(Data for this exercise Opens)

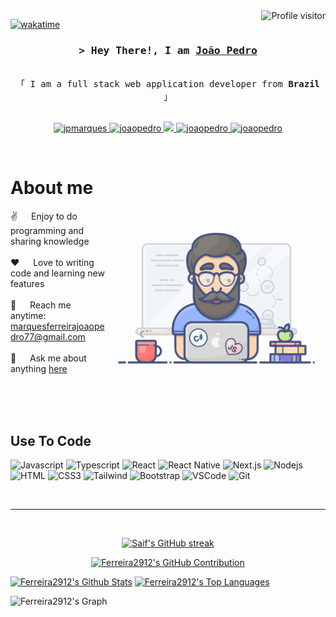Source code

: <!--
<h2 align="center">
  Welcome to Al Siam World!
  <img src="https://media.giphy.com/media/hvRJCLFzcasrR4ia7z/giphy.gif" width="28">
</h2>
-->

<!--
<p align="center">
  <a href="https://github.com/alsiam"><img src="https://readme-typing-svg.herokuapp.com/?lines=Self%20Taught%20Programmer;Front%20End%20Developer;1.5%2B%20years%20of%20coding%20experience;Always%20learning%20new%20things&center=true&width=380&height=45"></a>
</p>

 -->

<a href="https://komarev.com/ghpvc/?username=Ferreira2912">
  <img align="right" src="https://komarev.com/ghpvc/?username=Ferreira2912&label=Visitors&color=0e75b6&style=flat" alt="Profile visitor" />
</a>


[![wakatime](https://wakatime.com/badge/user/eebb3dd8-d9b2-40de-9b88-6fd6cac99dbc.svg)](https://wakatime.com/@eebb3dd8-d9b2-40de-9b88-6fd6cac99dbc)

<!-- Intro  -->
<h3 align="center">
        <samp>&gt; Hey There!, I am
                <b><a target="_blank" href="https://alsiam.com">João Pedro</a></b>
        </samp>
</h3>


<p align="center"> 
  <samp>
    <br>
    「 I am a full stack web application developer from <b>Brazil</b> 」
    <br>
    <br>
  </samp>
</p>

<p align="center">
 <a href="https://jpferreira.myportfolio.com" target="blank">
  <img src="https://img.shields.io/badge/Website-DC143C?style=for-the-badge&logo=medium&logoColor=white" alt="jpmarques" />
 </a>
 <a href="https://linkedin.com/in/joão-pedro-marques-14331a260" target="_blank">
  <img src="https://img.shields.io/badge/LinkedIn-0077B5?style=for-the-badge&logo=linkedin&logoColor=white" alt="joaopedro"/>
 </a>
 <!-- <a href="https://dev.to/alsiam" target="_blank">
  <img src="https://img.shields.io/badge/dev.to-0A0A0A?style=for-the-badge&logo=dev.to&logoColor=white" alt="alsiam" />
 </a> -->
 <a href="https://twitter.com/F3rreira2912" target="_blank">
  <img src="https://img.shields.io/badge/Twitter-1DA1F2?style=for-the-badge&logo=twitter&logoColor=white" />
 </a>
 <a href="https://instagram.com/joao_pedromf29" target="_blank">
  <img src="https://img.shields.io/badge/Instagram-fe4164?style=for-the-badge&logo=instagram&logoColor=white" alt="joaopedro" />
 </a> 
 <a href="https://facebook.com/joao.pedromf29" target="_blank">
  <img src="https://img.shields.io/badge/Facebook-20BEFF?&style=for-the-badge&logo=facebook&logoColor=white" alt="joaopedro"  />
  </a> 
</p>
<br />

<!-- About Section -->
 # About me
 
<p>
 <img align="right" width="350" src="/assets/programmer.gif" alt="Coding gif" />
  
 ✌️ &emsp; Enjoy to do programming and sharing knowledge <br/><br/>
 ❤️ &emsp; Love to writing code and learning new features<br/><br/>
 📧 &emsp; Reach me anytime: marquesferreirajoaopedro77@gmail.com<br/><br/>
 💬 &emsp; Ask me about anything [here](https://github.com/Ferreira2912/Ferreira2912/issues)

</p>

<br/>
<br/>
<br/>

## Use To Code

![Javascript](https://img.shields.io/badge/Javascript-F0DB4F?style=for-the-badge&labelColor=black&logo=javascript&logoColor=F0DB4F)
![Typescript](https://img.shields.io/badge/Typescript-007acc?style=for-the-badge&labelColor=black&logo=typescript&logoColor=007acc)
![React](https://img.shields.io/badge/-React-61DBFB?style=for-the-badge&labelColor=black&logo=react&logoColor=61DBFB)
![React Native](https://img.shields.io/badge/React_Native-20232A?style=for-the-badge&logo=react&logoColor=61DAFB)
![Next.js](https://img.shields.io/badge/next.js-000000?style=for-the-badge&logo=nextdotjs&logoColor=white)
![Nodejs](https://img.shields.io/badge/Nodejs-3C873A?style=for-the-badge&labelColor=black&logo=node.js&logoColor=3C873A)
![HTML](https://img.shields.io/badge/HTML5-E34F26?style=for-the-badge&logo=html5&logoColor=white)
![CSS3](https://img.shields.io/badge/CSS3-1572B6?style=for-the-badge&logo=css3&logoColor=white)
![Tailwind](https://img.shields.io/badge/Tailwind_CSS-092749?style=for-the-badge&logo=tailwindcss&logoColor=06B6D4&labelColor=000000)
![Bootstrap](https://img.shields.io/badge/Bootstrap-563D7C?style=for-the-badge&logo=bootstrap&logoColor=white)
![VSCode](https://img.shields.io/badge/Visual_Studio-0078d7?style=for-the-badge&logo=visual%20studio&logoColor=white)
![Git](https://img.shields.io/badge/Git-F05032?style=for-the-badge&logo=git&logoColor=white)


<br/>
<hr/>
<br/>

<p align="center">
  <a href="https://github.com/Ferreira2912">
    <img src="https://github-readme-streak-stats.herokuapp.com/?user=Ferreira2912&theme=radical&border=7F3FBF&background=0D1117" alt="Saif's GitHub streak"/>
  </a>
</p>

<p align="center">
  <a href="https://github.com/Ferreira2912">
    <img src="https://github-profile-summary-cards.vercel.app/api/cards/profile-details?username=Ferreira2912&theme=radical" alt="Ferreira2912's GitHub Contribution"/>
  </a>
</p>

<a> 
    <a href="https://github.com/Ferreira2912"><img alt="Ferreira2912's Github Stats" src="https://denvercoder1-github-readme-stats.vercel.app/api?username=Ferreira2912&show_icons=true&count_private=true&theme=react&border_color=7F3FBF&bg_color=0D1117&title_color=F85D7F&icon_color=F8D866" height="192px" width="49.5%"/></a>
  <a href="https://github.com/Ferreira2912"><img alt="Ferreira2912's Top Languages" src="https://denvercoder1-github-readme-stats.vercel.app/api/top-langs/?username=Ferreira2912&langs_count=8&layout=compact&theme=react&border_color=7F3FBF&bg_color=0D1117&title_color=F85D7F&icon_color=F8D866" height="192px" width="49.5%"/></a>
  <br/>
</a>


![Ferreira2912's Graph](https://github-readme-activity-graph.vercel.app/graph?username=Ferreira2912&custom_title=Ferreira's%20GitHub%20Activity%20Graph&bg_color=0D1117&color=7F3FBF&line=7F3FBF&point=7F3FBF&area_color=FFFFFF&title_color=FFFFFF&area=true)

(Data for this exercise Closes)

## The problem
Without the pictures, give every line of the data again, exactly as written.

## Answer to this task
Source code

: <!--
<h2 align="center">
  Welcome to Al Siam World!
  <img src="https://media.giphy.com/media/hvRJCLFzcasrR4ia7z/giphy.gif" width="28">
</h2>
-->

<!--
<p align="center">
  <a href="https://github.com/alsiam"><img src="https://readme-typing-svg.herokuapp.com/?lines=Self%20Taught%20Programmer;Front%20End%20Developer;1.5%2B%20years%20of%20coding%20experience;Always%20learning%20new%20things&center=true&width=380&height=45"></a>
</p>

 -->

<a href="https://komarev.com/ghpvc/?username=Ferreira2912">
  <img align="right" src="https://komarev.com/ghpvc/?username=Ferreira2912&label=Visitors&color=0e75b6&style=flat" alt="Profile visitor" />
</a>


[![wakatime](https://wakatime.com/badge/user/eebb3dd8-d9b2-40de-9b88-6fd6cac99dbc.svg)](https://wakatime.com/@eebb3dd8-d9b2-40de-9b88-6fd6cac99dbc)

<!-- Intro  -->
<h3 align="center">
        <samp>&gt; Hey There!, I am
                <b><a target="_blank" href="https://alsiam.com">João Pedro</a></b>
        </samp>
</h3>


<p align="center"> 
  <samp>
    <br>
    「 I am a full stack web application developer from <b>Brazil</b> 」
    <br>
    <br>
  </samp>
</p>

<p align="center">
 <a href="https://jpferreira.myportfolio.com" target="blank">
  <img src="https://img.shields.io/badge/Website-DC143C?style=for-the-badge&logo=medium&logoColor=white" alt="jpmarques" />
 </a>
 <a href="https://linkedin.com/in/joão-pedro-marques-14331a260" target="_blank">
  <img src="https://img.shields.io/badge/LinkedIn-0077B5?style=for-the-badge&logo=linkedin&logoColor=white" alt="joaopedro"/>
 </a>
 <!-- <a href="https://dev.to/alsiam" target="_blank">
  <img src="https://img.shields.io/badge/dev.to-0A0A0A?style=for-the-badge&logo=dev.to&logoColor=white" alt="alsiam" />
 </a> -->
 <a href="https://twitter.com/F3rreira2912" target="_blank">
  <img src="https://img.shields.io/badge/Twitter-1DA1F2?style=for-the-badge&logo=twitter&logoColor=white" />
 </a>
 <a href="https://instagram.com/joao_pedromf29" target="_blank">
  <img src="https://img.shields.io/badge/Instagram-fe4164?style=for-the-badge&logo=instagram&logoColor=white" alt="joaopedro" />
 </a> 
 <a href="https://facebook.com/joao.pedromf29" target="_blank">
  <img src="https://img.shields.io/badge/Facebook-20BEFF?&style=for-the-badge&logo=facebook&logoColor=white" alt="joaopedro"  />
  </a> 
</p>
<br />

<!-- About Section -->
 # About me
 
<p>
 <img align="right" width="350" src="/assets/programmer.gif" alt="Coding gif" />
  
 ✌️ &emsp; Enjoy to do programming and sharing knowledge <br/><br/>
 ❤️ &emsp; Love to writing code and learning new features<br/><br/>
 📧 &emsp; Reach me anytime: marquesferreirajoaopedro77@gmail.com<br/><br/>
 💬 &emsp; Ask me about anything [here](https://github.com/Ferreira2912/Ferreira2912/issues)

</p>

<br/>
<br/>
<br/>

## Use To Code

![Javascript](https://img.shields.io/badge/Javascript-F0DB4F?style=for-the-badge&labelColor=black&logo=javascript&logoColor=F0DB4F)
![Typescript](https://img.shields.io/badge/Typescript-007acc?style=for-the-badge&labelColor=black&logo=typescript&logoColor=007acc)
![React](https://img.shields.io/badge/-React-61DBFB?style=for-the-badge&labelColor=black&logo=react&logoColor=61DBFB)
![React Native](https://img.shields.io/badge/React_Native-20232A?style=for-the-badge&logo=react&logoColor=61DAFB)
![Next.js](https://img.shields.io/badge/next.js-000000?style=for-the-badge&logo=nextdotjs&logoColor=white)
![Nodejs](https://img.shields.io/badge/Nodejs-3C873A?style=for-the-badge&labelColor=black&logo=node.js&logoColor=3C873A)
![HTML](https://img.shields.io/badge/HTML5-E34F26?style=for-the-badge&logo=html5&logoColor=white)
![CSS3](https://img.shields.io/badge/CSS3-1572B6?style=for-the-badge&logo=css3&logoColor=white)
![Tailwind](https://img.shields.io/badge/Tailwind_CSS-092749?style=for-the-badge&logo=tailwindcss&logoColor=06B6D4&labelColor=000000)
![Bootstrap](https://img.shields.io/badge/Bootstrap-563D7C?style=for-the-badge&logo=bootstrap&logoColor=white)
![VSCode](https://img.shields.io/badge/Visual_Studio-0078d7?style=for-the-badge&logo=visual%20studio&logoColor=white)
![Git](https://img.shields.io/badge/Git-F05032?style=for-the-badge&logo=git&logoColor=white)


<br/>
<hr/>
<br/>

<p align="center">
  <a href="https://github.com/Ferreira2912">
    <img src="https://github-readme-streak-stats.herokuapp.com/?user=Ferreira2912&theme=radical&border=7F3FBF&background=0D1117" alt="Saif's GitHub streak"/>
  </a>
</p>

<p align="center">
  <a href="https://github.com/Ferreira2912">
    <img src="https://github-profile-summary-cards.vercel.app/api/cards/profile-details?username=Ferreira2912&theme=radical" alt="Ferreira2912's GitHub Contribution"/>
  </a>
</p>

<a> 
    <a href="https://github.com/Ferreira2912"><img alt="Ferreira2912's Github Stats" src="https://denvercoder1-github-readme-stats.vercel.app/api?username=Ferreira2912&show_icons=true&count_private=true&theme=react&border_color=7F3FBF&bg_color=0D1117&title_color=F85D7F&icon_color=F8D866" height="192px" width="49.5%"/></a>
  <a href="https://github.com/Ferreira2912"><img alt="Ferreira2912's Top Languages" src="https://denvercoder1-github-readme-stats.vercel.app/api/top-langs/?username=Ferreira2912&langs_count=8&layout=compact&theme=react&border_color=7F3FBF&bg_color=0D1117&title_color=F85D7F&icon_color=F8D866" height="192px" width="49.5%"/></a>
  <br/>
</a>


![Ferreira2912's Graph](https://github-readme-activity-graph.vercel.app/graph?username=Ferreira2912&custom_title=Ferreira's%20GitHub%20Activity%20Graph&bg_color=0D1117&color=7F3FBF&line=7F3FBF&point=7F3FBF&area_color=FFFFFF&title_color=FFFFFF&area=true)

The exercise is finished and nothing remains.